**What to produce**
Down to the last word, output the records below, skipping any images.
*-*-*
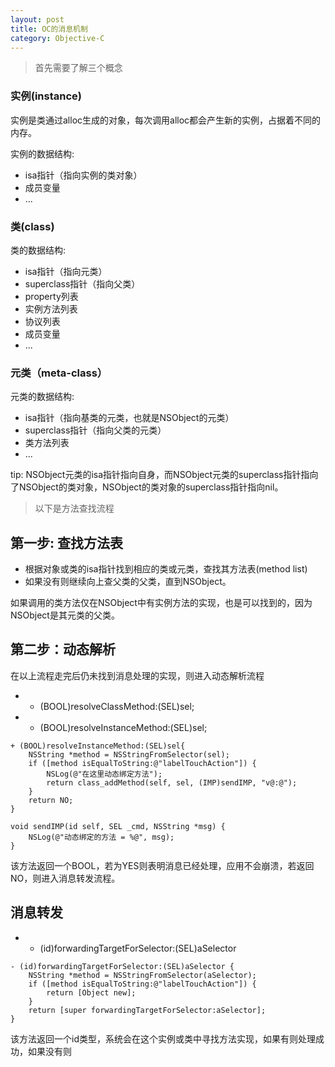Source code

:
 ```yaml
---
layout: post
title: OC的消息机制
category: Objective-C
---
```


> 首先需要了解三个概念

### 实例(instance)

实例是类通过alloc生成的对象，每次调用alloc都会产生新的实例，占据着不同的内存。

实例的数据结构:

+ isa指针（指向实例的类对象）
+ 成员变量
+ ...

### 类(class)

类的数据结构:

+ isa指针（指向元类）
+ superclass指针（指向父类）
+ property列表
+ 实例方法列表
+ 协议列表
+ 成员变量
+ ...

### 元类（meta-class）

元类的数据结构:

+ isa指针（指向基类的元类，也就是NSObject的元类）
+ superclass指针（指向父类的元类）
+ 类方法列表
+ ...

tip: NSObject元类的isa指针指向自身，而NSObject元类的superclass指针指向了NSObject的类对象，NSObject的类对象的superclass指针指向nil。

> 以下是方法查找流程

## 第一步: 查找方法表

+ 根据对象或类的isa指针找到相应的类或元类，查找其方法表(method list)
+ 如果没有则继续向上查父类的父类，直到NSObject。

如果调用的类方法仅在NSObject中有实例方法的实现，也是可以找到的，因为NSObject是其元类的父类。

## 第二步：动态解析

在以上流程走完后仍未找到消息处理的实现，则进入动态解析流程

+ + (BOOL)resolveClassMethod:(SEL)sel;
+ + (BOOL)resolveInstanceMethod:(SEL)sel;

```
+ (BOOL)resolveInstanceMethod:(SEL)sel{
    NSString *method = NSStringFromSelector(sel);
    if ([method isEqualToString:@"labelTouchAction"]) {
        NSLog(@"在这里动态绑定方法");
        return class_addMethod(self, sel, (IMP)sendIMP, "v@:@");
    }
    return NO;
}

void sendIMP(id self, SEL _cmd, NSString *msg) {
    NSLog(@"动态绑定的方法 = %@", msg);
}
```

该方法返回一个BOOL，若为YES则表明消息已经处理，应用不会崩溃，若返回NO，则进入消息转发流程。

## 消息转发

+ - (id)forwardingTargetForSelector:(SEL)aSelector

```
- (id)forwardingTargetForSelector:(SEL)aSelector {
    NSString *method = NSStringFromSelector(aSelector);
    if ([method isEqualToString:@"labelTouchAction"]) {
        return [Object new];
    }
    return [super forwardingTargetForSelector:aSelector];
}
```

该方法返回一个id类型，系统会在这个实例或类中寻找方法实现，如果有则处理成功，如果没有则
*-*-*
**Solution for this problem**
Source code

:
 ```yaml
---
layout: post
title: OC的消息机制
category: Objective-C
---
```


> 首先需要了解三个概念

### 实例(instance)

实例是类通过alloc生成的对象，每次调用alloc都会产生新的实例，占据着不同的内存。

实例的数据结构:

+ isa指针（指向实例的类对象）
+ 成员变量
+ ...

### 类(class)

类的数据结构:

+ isa指针（指向元类）
+ superclass指针（指向父类）
+ property列表
+ 实例方法列表
+ 协议列表
+ 成员变量
+ ...

### 元类（meta-class）

元类的数据结构:

+ isa指针（指向基类的元类，也就是NSObject的元类）
+ superclass指针（指向父类的元类）
+ 类方法列表
+ ...

tip: NSObject元类的isa指针指向自身，而NSObject元类的superclass指针指向了NSObject的类对象，NSObject的类对象的superclass指针指向nil。

> 以下是方法查找流程

## 第一步: 查找方法表

+ 根据对象或类的isa指针找到相应的类或元类，查找其方法表(method list)
+ 如果没有则继续向上查父类的父类，直到NSObject。

如果调用的类方法仅在NSObject中有实例方法的实现，也是可以找到的，因为NSObject是其元类的父类。

## 第二步：动态解析

在以上流程走完后仍未找到消息处理的实现，则进入动态解析流程

+ + (BOOL)resolveClassMethod:(SEL)sel;
+ + (BOOL)resolveInstanceMethod:(SEL)sel;

```
+ (BOOL)resolveInstanceMethod:(SEL)sel{
    NSString *method = NSStringFromSelector(sel);
    if ([method isEqualToString:@"labelTouchAction"]) {
        NSLog(@"在这里动态绑定方法");
        return class_addMethod(self, sel, (IMP)sendIMP, "v@:@");
    }
    return NO;
}

void sendIMP(id self, SEL _cmd, NSString *msg) {
    NSLog(@"动态绑定的方法 = %@", msg);
}
```

该方法返回一个BOOL，若为YES则表明消息已经处理，应用不会崩溃，若返回NO，则进入消息转发流程。

## 消息转发

+ - (id)forwardingTargetForSelector:(SEL)aSelector

```
- (id)forwardingTargetForSelector:(SEL)aSelector {
    NSString *method = NSStringFromSelector(aSelector);
    if ([method isEqualToString:@"labelTouchAction"]) {
        return [Object new];
    }
    return [super forwardingTargetForSelector:aSelector];
}
```

该方法返回一个id类型，系统会在这个实例或类中寻找方法实现，如果有则处理成功，如果没有则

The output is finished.